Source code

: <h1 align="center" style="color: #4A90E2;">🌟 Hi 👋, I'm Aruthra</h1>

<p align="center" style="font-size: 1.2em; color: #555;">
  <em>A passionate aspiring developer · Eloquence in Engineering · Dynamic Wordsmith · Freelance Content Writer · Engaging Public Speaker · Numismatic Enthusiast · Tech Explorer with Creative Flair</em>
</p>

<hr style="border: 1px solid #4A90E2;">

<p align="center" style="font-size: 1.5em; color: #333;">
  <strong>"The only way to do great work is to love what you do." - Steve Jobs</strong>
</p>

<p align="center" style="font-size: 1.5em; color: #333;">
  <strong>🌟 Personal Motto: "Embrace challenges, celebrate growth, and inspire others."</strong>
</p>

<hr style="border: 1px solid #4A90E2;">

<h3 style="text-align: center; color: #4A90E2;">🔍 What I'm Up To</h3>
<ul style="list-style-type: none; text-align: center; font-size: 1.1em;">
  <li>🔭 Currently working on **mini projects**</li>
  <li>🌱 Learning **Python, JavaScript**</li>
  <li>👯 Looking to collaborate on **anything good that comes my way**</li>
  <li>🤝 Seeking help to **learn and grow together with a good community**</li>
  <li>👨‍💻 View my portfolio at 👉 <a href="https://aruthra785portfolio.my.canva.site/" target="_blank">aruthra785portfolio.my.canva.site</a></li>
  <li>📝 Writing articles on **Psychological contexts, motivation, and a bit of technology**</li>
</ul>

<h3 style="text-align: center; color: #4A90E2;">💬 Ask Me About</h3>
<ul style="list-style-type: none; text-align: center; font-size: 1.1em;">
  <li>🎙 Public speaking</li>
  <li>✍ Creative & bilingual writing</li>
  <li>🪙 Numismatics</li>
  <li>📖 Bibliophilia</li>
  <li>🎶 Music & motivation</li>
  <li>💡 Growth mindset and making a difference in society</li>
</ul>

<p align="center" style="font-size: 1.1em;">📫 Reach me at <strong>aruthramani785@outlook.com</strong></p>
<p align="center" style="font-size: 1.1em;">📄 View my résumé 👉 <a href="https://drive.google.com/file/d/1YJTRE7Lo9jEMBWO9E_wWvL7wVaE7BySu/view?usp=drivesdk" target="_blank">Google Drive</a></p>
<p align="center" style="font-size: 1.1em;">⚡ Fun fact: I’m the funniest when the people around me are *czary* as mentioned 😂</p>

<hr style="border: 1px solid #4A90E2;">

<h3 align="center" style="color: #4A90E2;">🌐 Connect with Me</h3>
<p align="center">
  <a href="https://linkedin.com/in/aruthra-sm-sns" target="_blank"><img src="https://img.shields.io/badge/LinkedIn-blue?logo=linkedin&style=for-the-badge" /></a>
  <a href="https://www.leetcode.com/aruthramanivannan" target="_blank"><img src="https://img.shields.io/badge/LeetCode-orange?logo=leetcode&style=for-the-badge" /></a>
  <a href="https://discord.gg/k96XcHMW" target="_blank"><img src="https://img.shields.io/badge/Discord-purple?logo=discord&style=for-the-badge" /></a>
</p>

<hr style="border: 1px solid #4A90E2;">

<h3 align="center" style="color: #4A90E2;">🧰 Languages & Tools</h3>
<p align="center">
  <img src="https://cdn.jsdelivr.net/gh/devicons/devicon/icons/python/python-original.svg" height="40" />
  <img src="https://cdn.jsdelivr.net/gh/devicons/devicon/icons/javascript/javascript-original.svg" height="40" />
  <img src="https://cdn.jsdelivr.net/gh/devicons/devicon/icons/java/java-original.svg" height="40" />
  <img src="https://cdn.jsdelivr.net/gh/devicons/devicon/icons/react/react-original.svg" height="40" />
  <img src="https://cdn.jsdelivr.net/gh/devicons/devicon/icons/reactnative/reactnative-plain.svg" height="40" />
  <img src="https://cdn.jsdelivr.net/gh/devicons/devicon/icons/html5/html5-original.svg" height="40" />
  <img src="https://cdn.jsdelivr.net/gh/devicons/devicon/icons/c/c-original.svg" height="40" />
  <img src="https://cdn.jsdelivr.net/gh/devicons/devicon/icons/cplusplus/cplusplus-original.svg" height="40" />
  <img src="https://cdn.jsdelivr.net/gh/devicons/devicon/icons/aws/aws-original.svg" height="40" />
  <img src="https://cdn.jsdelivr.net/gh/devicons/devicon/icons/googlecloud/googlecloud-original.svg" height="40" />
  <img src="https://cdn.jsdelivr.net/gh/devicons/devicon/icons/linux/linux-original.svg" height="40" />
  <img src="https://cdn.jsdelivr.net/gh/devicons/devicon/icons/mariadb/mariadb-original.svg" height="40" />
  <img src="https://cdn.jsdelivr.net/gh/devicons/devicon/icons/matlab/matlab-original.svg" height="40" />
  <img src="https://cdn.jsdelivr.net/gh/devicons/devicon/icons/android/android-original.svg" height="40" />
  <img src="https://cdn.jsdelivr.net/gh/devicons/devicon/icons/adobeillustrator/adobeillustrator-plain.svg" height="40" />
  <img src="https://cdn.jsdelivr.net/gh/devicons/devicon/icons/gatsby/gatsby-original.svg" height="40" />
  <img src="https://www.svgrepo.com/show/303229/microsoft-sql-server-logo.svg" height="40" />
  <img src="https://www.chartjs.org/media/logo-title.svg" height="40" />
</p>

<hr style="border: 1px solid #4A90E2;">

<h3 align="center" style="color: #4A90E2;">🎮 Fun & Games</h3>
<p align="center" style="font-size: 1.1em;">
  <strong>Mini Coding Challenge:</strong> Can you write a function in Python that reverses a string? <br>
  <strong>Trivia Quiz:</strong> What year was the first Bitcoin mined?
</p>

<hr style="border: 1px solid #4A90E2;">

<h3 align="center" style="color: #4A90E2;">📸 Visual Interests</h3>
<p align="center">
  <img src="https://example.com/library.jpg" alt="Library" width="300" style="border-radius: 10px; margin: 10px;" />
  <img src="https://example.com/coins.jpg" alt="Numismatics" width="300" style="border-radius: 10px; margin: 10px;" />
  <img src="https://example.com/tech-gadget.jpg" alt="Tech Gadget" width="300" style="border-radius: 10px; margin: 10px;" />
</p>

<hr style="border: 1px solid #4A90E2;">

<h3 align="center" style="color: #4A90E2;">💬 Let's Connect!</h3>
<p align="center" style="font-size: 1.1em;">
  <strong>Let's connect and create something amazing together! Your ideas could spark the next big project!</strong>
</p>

====================

> [EXERCISE DESCRIPTION] Look through the data above. Copy every line with the string "that" in it.

> [YOUR SOLUTION]
  <li>👯 Looking to collaborate on **anything good that comes my way**</li>
  <strong>Mini Coding Challenge:</strong> Can you write a function in Python that reverses a string? <br>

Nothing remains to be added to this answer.